• _Your task_
Output the entries below so that they read exactly as they do now.

• _Saved entries_
-.-.-
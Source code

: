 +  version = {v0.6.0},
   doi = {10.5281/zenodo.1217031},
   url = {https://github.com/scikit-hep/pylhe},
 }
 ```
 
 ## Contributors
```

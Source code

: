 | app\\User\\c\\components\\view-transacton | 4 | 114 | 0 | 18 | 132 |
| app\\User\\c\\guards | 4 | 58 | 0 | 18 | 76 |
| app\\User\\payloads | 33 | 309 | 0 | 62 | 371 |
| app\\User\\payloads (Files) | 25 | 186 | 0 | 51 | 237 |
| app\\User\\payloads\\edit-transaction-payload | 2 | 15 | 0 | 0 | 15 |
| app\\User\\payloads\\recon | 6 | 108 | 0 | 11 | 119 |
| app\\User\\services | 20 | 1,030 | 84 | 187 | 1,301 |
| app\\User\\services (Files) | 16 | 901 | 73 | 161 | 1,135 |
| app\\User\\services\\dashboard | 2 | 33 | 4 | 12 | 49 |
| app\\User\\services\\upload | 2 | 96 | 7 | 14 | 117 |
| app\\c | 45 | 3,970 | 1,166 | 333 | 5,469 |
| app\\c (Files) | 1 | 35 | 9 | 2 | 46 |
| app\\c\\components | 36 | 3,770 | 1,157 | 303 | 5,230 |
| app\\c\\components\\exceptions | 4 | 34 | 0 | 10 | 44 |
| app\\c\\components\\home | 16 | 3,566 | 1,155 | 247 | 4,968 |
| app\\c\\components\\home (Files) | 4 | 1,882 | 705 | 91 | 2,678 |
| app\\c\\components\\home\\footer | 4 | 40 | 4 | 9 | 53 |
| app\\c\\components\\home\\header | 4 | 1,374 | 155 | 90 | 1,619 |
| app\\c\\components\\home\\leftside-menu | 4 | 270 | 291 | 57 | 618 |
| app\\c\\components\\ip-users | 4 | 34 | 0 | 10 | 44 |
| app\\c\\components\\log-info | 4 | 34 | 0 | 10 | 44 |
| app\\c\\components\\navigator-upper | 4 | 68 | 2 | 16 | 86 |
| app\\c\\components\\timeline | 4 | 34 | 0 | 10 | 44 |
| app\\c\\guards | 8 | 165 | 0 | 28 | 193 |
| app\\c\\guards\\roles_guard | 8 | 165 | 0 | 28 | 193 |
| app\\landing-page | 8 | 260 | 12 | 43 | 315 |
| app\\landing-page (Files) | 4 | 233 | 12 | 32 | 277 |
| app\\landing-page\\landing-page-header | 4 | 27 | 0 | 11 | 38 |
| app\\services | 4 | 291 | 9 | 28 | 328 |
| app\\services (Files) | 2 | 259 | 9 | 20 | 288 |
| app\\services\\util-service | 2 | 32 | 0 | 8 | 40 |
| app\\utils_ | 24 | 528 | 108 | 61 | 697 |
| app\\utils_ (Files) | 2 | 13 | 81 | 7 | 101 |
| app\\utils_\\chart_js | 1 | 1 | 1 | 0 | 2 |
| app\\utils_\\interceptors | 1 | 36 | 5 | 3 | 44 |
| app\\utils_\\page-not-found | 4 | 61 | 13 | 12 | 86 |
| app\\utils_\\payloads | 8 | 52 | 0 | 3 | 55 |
-.-.-
• _Answer to this task_
Source code

: +  version = {v0.6.0},
   doi = {10.5281/zenodo.1217031},
   url = {https://github.com/scikit-hep/pylhe},
 }
 ```
 
 ## Contributors
```

Source code

: | app\\User\\c\\components\\view-transacton | 4 | 114 | 0 | 18 | 132 |
| app\\User\\c\\guards | 4 | 58 | 0 | 18 | 76 |
| app\\User\\payloads | 33 | 309 | 0 | 62 | 371 |
| app\\User\\payloads (Files) | 25 | 186 | 0 | 51 | 237 |
| app\\User\\payloads\\edit-transaction-payload | 2 | 15 | 0 | 0 | 15 |
| app\\User\\payloads\\recon | 6 | 108 | 0 | 11 | 119 |
| app\\User\\services | 20 | 1,030 | 84 | 187 | 1,301 |
| app\\User\\services (Files) | 16 | 901 | 73 | 161 | 1,135 |
| app\\User\\services\\dashboard | 2 | 33 | 4 | 12 | 49 |
| app\\User\\services\\upload | 2 | 96 | 7 | 14 | 117 |
| app\\c | 45 | 3,970 | 1,166 | 333 | 5,469 |
| app\\c (Files) | 1 | 35 | 9 | 2 | 46 |
| app\\c\\components | 36 | 3,770 | 1,157 | 303 | 5,230 |
| app\\c\\components\\exceptions | 4 | 34 | 0 | 10 | 44 |
| app\\c\\components\\home | 16 | 3,566 | 1,155 | 247 | 4,968 |
| app\\c\\components\\home (Files) | 4 | 1,882 | 705 | 91 | 2,678 |
| app\\c\\components\\home\\footer | 4 | 40 | 4 | 9 | 53 |
| app\\c\\components\\home\\header | 4 | 1,374 | 155 | 90 | 1,619 |
| app\\c\\components\\home\\leftside-menu | 4 | 270 | 291 | 57 | 618 |
| app\\c\\components\\ip-users | 4 | 34 | 0 | 10 | 44 |
| app\\c\\components\\log-info | 4 | 34 | 0 | 10 | 44 |
| app\\c\\components\\navigator-upper | 4 | 68 | 2 | 16 | 86 |
| app\\c\\components\\timeline | 4 | 34 | 0 | 10 | 44 |
| app\\c\\guards | 8 | 165 | 0 | 28 | 193 |
| app\\c\\guards\\roles_guard | 8 | 165 | 0 | 28 | 193 |
| app\\landing-page | 8 | 260 | 12 | 43 | 315 |
| app\\landing-page (Files) | 4 | 233 | 12 | 32 | 277 |
| app\\landing-page\\landing-page-header | 4 | 27 | 0 | 11 | 38 |
| app\\services | 4 | 291 | 9 | 28 | 328 |
| app\\services (Files) | 2 | 259 | 9 | 20 | 288 |
| app\\services\\util-service | 2 | 32 | 0 | 8 | 40 |
| app\\utils_ | 24 | 528 | 108 | 61 | 697 |
| app\\utils_ (Files) | 2 | 13 | 81 | 7 | 101 |
| app\\utils_\\chart_js | 1 | 1 | 1 | 0 | 2 |
| app\\utils_\\interceptors | 1 | 36 | 5 | 3 | 44 |
| app\\utils_\\page-not-found | 4 | 61 | 13 | 12 | 86 |
| app\\utils_\\payloads | 8 | 52 | 0 | 3 | 55 |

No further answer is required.